I use JuMP and Gurobi to set up and solve optimization problems. I have from time to time the problem that the built optimization problems are badly scaled. To take a first step in improved matrix ranges I have introduced general scaling factors for different groups of variables. However, this helps me only up to a certain extent.
My thought was to include dynamic variable and contraint scaling. According to my research JuMP has the goal to pass only the constraints without reformulations to the solver. Therefore I am thinking about writing a macro extension that can automatically apply different scaling approaches (e.g. geometric mean scaling or arithmetic mean scaling). However, at the moment I am still a bit lacking the approach to do this.
Therefore I wanted to ask if someone has ever coded something in this direction?
I would not recommend writing macro extensions.

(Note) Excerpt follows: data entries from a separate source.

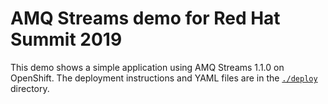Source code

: # AMQ Streams demo for Red Hat Summit 2019

This demo shows a simple application using AMQ Streams 1.1.0 on OpenShift.
The deployment instructions and YAML files are in the [`./deploy`](./deploy/) directory. 
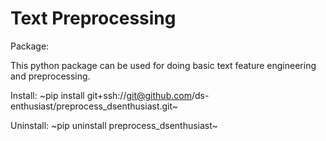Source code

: # Text  Preprocessing
Package:

This python package can be used for doing basic text feature engineering and preprocessing.

Install:
~pip install git+ssh://git@github.com/ds-enthusiast/preprocess_dsenthusiast.git~

Uninstall:
~pip uninstall preprocess_dsenthusiast~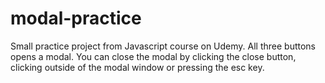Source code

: # modal-practice

Small practice project from Javascript course on Udemy. All three buttons opens a modal. You can close the modal by clicking the close button, clicking outside 
of the modal window or pressing the esc key. 
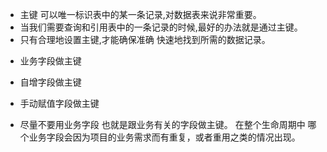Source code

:- 主键 可以唯一标识表中的某一条记录,对数据表来说非常重要。
- 当我们需要查询和引用表中的一条记录的时候,最好的办法就是通过主键。
- 只有合理地设置主键,才能确保准确 快速地找到所需的数据记录。

* 业务字段做主键
* 自增字段做主键
* 手动赋值字段做主键

* 尽量不要用业务字段 也就是跟业务有关的字段做主键。 在整个生命周期中 哪个业务字段会因为项目的业务需求而有重复，或者重用之类的情况出现。
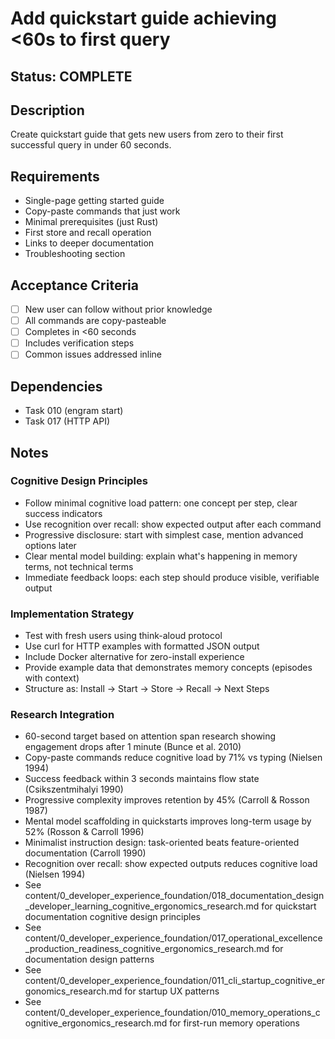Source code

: # Add quickstart guide achieving <60s to first query

## Status: COMPLETE

## Description
Create quickstart guide that gets new users from zero to their first successful query in under 60 seconds.

## Requirements
- Single-page getting started guide
- Copy-paste commands that just work
- Minimal prerequisites (just Rust)
- First store and recall operation
- Links to deeper documentation
- Troubleshooting section

## Acceptance Criteria
- [ ] New user can follow without prior knowledge
- [ ] All commands are copy-pasteable
- [ ] Completes in <60 seconds
- [ ] Includes verification steps
- [ ] Common issues addressed inline

## Dependencies
- Task 010 (engram start)
- Task 017 (HTTP API)

## Notes

### Cognitive Design Principles
- Follow minimal cognitive load pattern: one concept per step, clear success indicators
- Use recognition over recall: show expected output after each command
- Progressive disclosure: start with simplest case, mention advanced options later
- Clear mental model building: explain what's happening in memory terms, not technical terms
- Immediate feedback loops: each step should produce visible, verifiable output

### Implementation Strategy
- Test with fresh users using think-aloud protocol
- Use curl for HTTP examples with formatted JSON output
- Include Docker alternative for zero-install experience
- Provide example data that demonstrates memory concepts (episodes with context)
- Structure as: Install → Start → Store → Recall → Next Steps

### Research Integration
- 60-second target based on attention span research showing engagement drops after 1 minute (Bunce et al. 2010)
- Copy-paste commands reduce cognitive load by 71% vs typing (Nielsen 1994)
- Success feedback within 3 seconds maintains flow state (Csikszentmihalyi 1990)
- Progressive complexity improves retention by 45% (Carroll & Rosson 1987)
- Mental model scaffolding in quickstarts improves long-term usage by 52% (Rosson & Carroll 1996)
- Minimalist instruction design: task-oriented beats feature-oriented documentation (Carroll 1990)
- Recognition over recall: show expected outputs reduces cognitive load (Nielsen 1994)
- See content/0_developer_experience_foundation/018_documentation_design_developer_learning_cognitive_ergonomics_research.md for quickstart documentation cognitive design principles
- See content/0_developer_experience_foundation/017_operational_excellence_production_readiness_cognitive_ergonomics_research.md for documentation design patterns
- See content/0_developer_experience_foundation/011_cli_startup_cognitive_ergonomics_research.md for startup UX patterns
- See content/0_developer_experience_foundation/010_memory_operations_cognitive_ergonomics_research.md for first-run memory operations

One way forward would be to create a Meta-Solver, which is a layer that will lie in between JuMP and the actual solver (eg. Gurobi) and will perform modifications in the data.

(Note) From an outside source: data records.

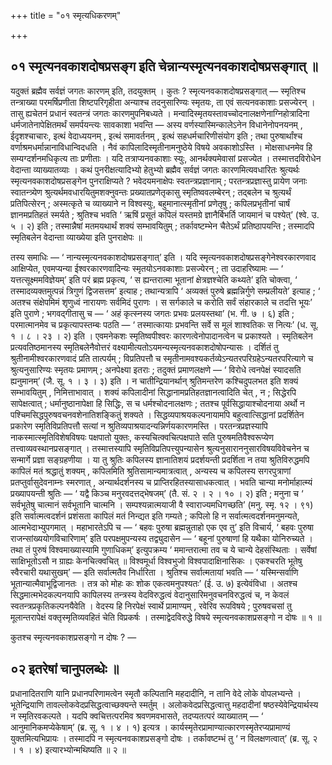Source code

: +++
title = "०१ स्मृत्यधिकरणम्"

+++

## ०१ स्मृत्यनवकाशदोषप्रसङ्ग इति चेन्नान्यस्मृत्यनवकाशदोषप्रसङ्गात् ॥

यदुक्तं ब्रह्मैव सर्वज्ञं जगतः कारणम् इति, तदयुक्तम् । कुतः ? स्मृत्यनवकाशदोषप्रसङ्गात् — स्मृतिश्च तन्त्राख्या परमर्षिप्रणीता शिष्टपरिगृहीता अन्याश्च तदनुसारिण्यः स्मृतयः, ता एवं सत्यनवकाशाः प्रसज्येरन् । तासु ह्यचेतनं प्रधानं स्वतन्त्रं जगतः कारणमुपनिबध्यते । मन्वादिस्मृतयस्तावच्चोदनालक्षणेनाग्निहोत्रादिना धर्मजातेनापेक्षितमर्थं समर्पयन्त्यः सावकाशा भवन्ति — अस्य वर्णस्यास्मिन्कालेऽनेन विधानेनोपनयनम् , ईदृशश्चाचारः, इत्थं वेदाध्ययनम् , इत्थं समावर्तनम् , इत्थं सहधर्मचारिणीसंयोग इति ; तथा पुरुषार्थांश्च वर्णाश्रमधर्मान्नानाविधान्विदधति । नैवं कापिलादिस्मृतीनामनुष्ठेये विषये अवकाशोऽस्ति । मोक्षसाधनमेव हि सम्यग्दर्शनमधिकृत्य ताः प्रणीताः । यदि तत्राप्यनवकाशाः स्युः, आनर्थक्यमेवासां प्रसज्येत । तस्मात्तदविरोधेन वेदान्ता व्याख्यातव्याः । कथं पुनरीक्षत्यादिभ्यो हेतुभ्यो ब्रह्मैव सर्वज्ञं जगतः कारणमित्यवधारितः श्रुत्यर्थः स्मृत्यनवकाशदोषप्रसङ्गेन पुनराक्षिप्यते ? भवेदयमनाक्षेपः स्वतन्त्रप्रज्ञानाम् ; परतन्त्रप्रज्ञास्तु प्रायेण जनाः स्वातन्त्र्येण श्रुत्यर्थमवधारयितुमशक्नुवन्तः प्रख्यातप्रणेतृकासु स्मृतिष्ववलम्बेरन् ; तद्बलेन च श्रुत्यर्थं प्रतिपित्सेरन् ; अस्मत्कृते च व्याख्याने न विश्वस्युः, बहुमानात्स्मृतीनां प्रणेतृषु ; कपिलप्रभृतीनां चार्षं ज्ञानमप्रतिहतं स्मर्यते ; श्रुतिश्च भवति ‘ ऋषिं प्रसूतं कपिलं यस्तमग्रे ज्ञानैर्बिभर्ति जायमानं च पश्येत्’ (श्वे. उ. ५ । २) इति ; तस्मान्नैषां मतमयथार्थं शक्यं सम्भावयितुम् ; तर्कावष्टम्भेन चैतेऽर्थं प्रतिष्ठापयन्ति ; तस्मादपि स्मृतिबलेन वेदान्ता व्याख्येया इति पुनराक्षेपः ॥

तस्य समाधिः — ‘ नान्यस्मृत्यनवकाशदोषप्रसङ्गात्’ इति । यदि स्मृत्यनवकाशदोषप्रसङ्गेनेश्वरकारणवाद आक्षिप्येत, एवमप्यन्या ईश्वरकारणवादिन्यः स्मृतयोऽनवकाशाः प्रसज्येरन् ; ता उदाहरिष्यामः — ‘ यत्तत्सूक्ष्ममविज्ञेयम्’ इति परं ब्रह्म प्रकृत्य, ‘ स ह्यन्तरात्मा भूतानां क्षेत्रज्ञश्चेति कथ्यते’ इति चोक्त्वा, ‘ तस्मादव्यक्तमुत्पन्नं त्रिगुणं द्विजसत्तम’ इत्याह ; तथान्यत्रापि ‘ अव्यक्तं पुरुषे ब्रह्मन्निर्गुणे सम्प्रलीयते’ इत्याह ; ‘ अतश्च संक्षेपमिमं शृणुध्वं नारायणः सर्वमिदं पुराणः । स सर्गकाले च करोति सर्वं संहारकाले च तदत्ति भूयः’ इति पुराणे ; भगवद्गीतासु च — ‘ अहं कृत्स्नस्य जगतः प्रभवः प्रलयस्तथा’ (भ. गी. ७ । ६) इति ; परमात्मानमेव च प्रकृत्यापस्तम्बः पठति — ‘ तस्मात्कायाः प्रभवन्ति सर्वे स मूलं शाश्वतिकः स नित्यः’ (ध. सू. १ । ८ । २३ । २) इति । एवमनेकशः स्मृतिष्वपीश्वरः कारणत्वेनोपादानत्वेन च प्रकाश्यते । स्मृतिबलेन प्रत्यवतिष्ठमानस्य स्मृतिबलेनैवोत्तरं वक्ष्यामीत्यतोऽयमन्यस्मृत्यनवकाशदोषोपन्यासः । दर्शितं तु श्रुतीनामीश्वरकारणवादं प्रति तात्पर्यम् ; विप्रतिपत्तौ च स्मृतीनामवश्यकर्तव्येऽन्यतरपरिग्रहेऽन्यतरपरित्यागे च श्रुत्यनुसारिण्यः स्मृतयः प्रमाणम् ; अनपेक्ष्या इतराः ; तदुक्तं प्रमाणलक्षणे — ‘ विरोधे त्वनपेक्षं स्यादसति ह्यनुमानम्’ (जै. सू. १ । ३ । ३) इति । न चातीन्द्रियानर्थान् श्रुतिमन्तरेण कश्चिदुपलभत इति शक्यं सम्भावयितुम् , निमित्ताभावात् । शक्यं कपिलादीनां सिद्धानामप्रतिहतज्ञानत्वादिति चेत् , न ; सिद्धेरपि सापेक्षत्वात् ; धर्मानुष्ठानापेक्षा हि सिद्धिः, स च धर्मश्चोदनालक्षणः ; ततश्च पूर्वसिद्धायाश्चोदनाया अर्थो न पश्चिमसिद्धपुरुषवचनवशेनातिशङ्कितुं शक्यते । सिद्धव्यपाश्रयकल्पनायामपि बहुत्वात्सिद्धानां प्रदर्शितेन प्रकारेण स्मृतिविप्रतिपत्तौ सत्यां न श्रुतिव्यपाश्रयादन्यन्निर्णयकारणमस्ति । परतन्त्रप्रज्ञस्यापि नाकस्मात्स्मृतिविशेषविषयः पक्षपातो युक्तः, कस्यचित्क्वचित्पक्षपाते सति पुरुषमतिवैश्वरूप्येण तत्त्वाव्यवस्थानप्रसङ्गात् । तस्मात्तस्यापि स्मृतिविप्रतिपत्त्युपन्यासेन श्रुत्यनुसाराननुसारविषयविवेचनेन च सन्मार्गे प्रज्ञा सङ्ग्रहणीया । या तु श्रुतिः कपिलस्य ज्ञानातिशयं प्रदर्शयन्ती प्रदर्शिता न तया श्रुतिविरुद्धमपि कापिलं मतं श्रद्धातुं शक्यम् , कपिलमिति श्रुतिसामान्यमात्रत्वात् , अन्यस्य च कपिलस्य सगरपुत्राणां प्रतप्तुर्वासुदेवनाम्नः स्मरणात् , अन्यार्थदर्शनस्य च प्राप्तिरहितस्यासाधकत्वात् । भवति चान्या मनोर्माहात्म्यं प्रख्यापयन्ती श्रुतिः — ‘ यद्वै किञ्च मनुरवदत्तद्भेषजम्’ (तै. सं. २ । २ । १० । २) इति ; मनुना च ‘ सर्वभूतेषु चात्मानं सर्वभूतानि चात्मनि । सम्पश्यन्नात्मयाजी वै स्वाराज्यमधिगच्छति’ (मनु. स्मृ. १२ । ९१) इति सर्वात्मत्वदर्शनं प्रशंसता कापिलं मतं निन्द्यत इति गम्यते ; कपिलो हि न सर्वात्मत्वदर्शनमनुमन्यते, आत्मभेदाभ्युपगमात् । महाभारतेऽपि च — ‘ बहवः पुरुषा ब्रह्मन्नुताहो एक एव तु’ इति विचार्य, ‘ बहवः पुरुषा राजन्सांख्ययोगविचारिणाम्’ इति परपक्षमुपन्यस्य तद्व्युदासेन — ‘ बहूनां पुरुषाणां हि यथैका योनिरुच्यते । तथा तं पुरुषं विश्वमाख्यास्यामि गुणाधिकम्’ इत्युपक्रम्य ‘ ममान्तरात्मा तव च ये चान्ये देहसंस्थिताः । सर्वेषां साक्षिभूतोऽसौ न ग्राह्यः केनचित्क्वचित् ॥ विश्वमूर्धा विश्वभुजो विश्वपादाक्षिनासिकः । एकश्चरति भूतेषु स्वैरचारी यथासुखम्’ — इति सर्वात्मतैव निर्धारिता । श्रुतिश्च सर्वात्मतायां भवति — ‘ यस्मिन्सर्वाणि भूतान्यात्मैवाभूद्विजानतः । तत्र को मोहः कः शोक एकत्वमनुपश्यतः’ (ई. उ. ७) इत्येवंविधा । अतश्च सिद्धमात्मभेदकल्पनयापि कापिलस्य तन्त्रस्य वेदविरुद्धत्वं वेदानुसारिमनुवचनविरुद्धत्वं च, न केवलं स्वतन्त्रप्रकृतिकल्पनयैवेति । वेदस्य हि निरपेक्षं स्वार्थे प्रामाण्यम् , रवेरिव रूपविषये ; पुरुषवचसां तु मूलान्तरापेक्षं वक्तृस्मृतिव्यवहितं चेति विप्रकर्षः । तस्माद्वेदविरुद्धे विषये स्मृत्यनवकाशप्रसङ्गो न दोषः ॥ १ ॥

कुतश्च स्मृत्यनवकाशप्रसङ्गो न दोषः ? —

## ०२ इतरेषां चानुपलब्धेः ॥

प्रधानादितराणि यानि प्रधानपरिणामत्वेन स्मृतौ कल्पितानि महदादीनि, न तानि वेदे लोके वोपलभ्यन्ते । भूतेन्द्रियाणि तावल्लोकवेदप्रसिद्धत्वाच्छक्यन्ते स्मर्तुम् । अलोकवेदप्रसिद्धत्वात्तु महदादीनां षष्ठस्येवेन्द्रियार्थस्य न स्मृतिरवकल्पते । यदपि क्वचित्तत्परमिव श्रवणमवभासते, तदप्यतत्परं व्याख्यातम् — ‘ आनुमानिकमप्येकेषाम्’ (ब्र. सू. १ । ४ । १) इत्यत्र । कार्यस्मृतेरप्रामाण्यात्कारणस्मृतेरप्यप्रामाण्यं युक्तमित्यभिप्रायः । तस्मादपि न स्मृत्यनवकाशप्रसङ्गो दोषः । तर्कावष्टम्भं तु ‘ न विलक्षणत्वात्’ (ब्र. सू. २ । १ । ४) इत्यारभ्योन्मथिष्यति ॥ २ ॥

There are some packages that work similarly, getting JuMP data via MathOptInterface, performing modifications and forwarding the new MOI-based data to the solver:
The nice thing about this is you can perform your modifications by looking at the entire problem instead of doing it constraint-wise.
Once things are ready, the usage will look like this:
model = Model(MyScalingLayer.Optimizer(Gurobi.Optimizer))
Thanks for the reply. This sounds a lot more reasonable than my approach. I will try building a Meta-Solver.
I saw that you have a lot of contributions to these packages (respectively the one package is your own). If I get stuck I might get back to you with a specific question.